Muy bonito el lugar!


----------



## alvarobendezu (Jan 24, 2007)

Alis y Huancaya!!, recuerdo haber bailado una yunza alla cuando tenía 14 o 15 años, q recuerdos. 
Muy buena las fotos, el paisaje con los cerros, el rio ... es realmente espectacular y la carretera ni hablar es toda una aventura.


----------



## roberto_vp (Feb 8, 2008)

Hermoso! El pueblo y la naturaleza!


----------



## Inkandrew9 (Jul 11, 2007)

rasogu said:


> huancaya? la hermana menor de huancayo (si lo se broma estupida). NO veo la fotos del peublo solo del paisaje


Yo tambien iba a hacer esa broma ... :nuts:

Me gusta lo que has mostrado, ClauDia. El pueblo luce acogedor y tranquilo, el entorno tiene unos paisajes muy bellos. :cheers:


----------



## skyperu34 (May 25, 2003)

Me encantan estos pueblitos tan cheveres, acogedores y su entorno natural, siempre impresionante y bello.

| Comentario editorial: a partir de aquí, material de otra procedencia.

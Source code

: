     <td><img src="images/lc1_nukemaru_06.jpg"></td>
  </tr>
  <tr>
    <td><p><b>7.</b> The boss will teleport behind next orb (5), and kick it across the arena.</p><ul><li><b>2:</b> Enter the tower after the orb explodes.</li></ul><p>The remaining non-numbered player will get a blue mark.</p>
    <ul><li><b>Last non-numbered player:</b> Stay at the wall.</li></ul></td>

Gracias por el tema ON, chica OFF !!!


----------



## Vane de Rosas (May 8, 2005)

skyperu34 said:


> Gracias por el tema ON, chica OFF !!!


^^ Tu eres terrible.... la chica hace buenos threads on.

Lindo lugar, el paisaje espectacular... el problema son ciertas vías de acceso y cuando llueve no es tan facil de llegar ahí y ver todo lo bello que tiene el lugar.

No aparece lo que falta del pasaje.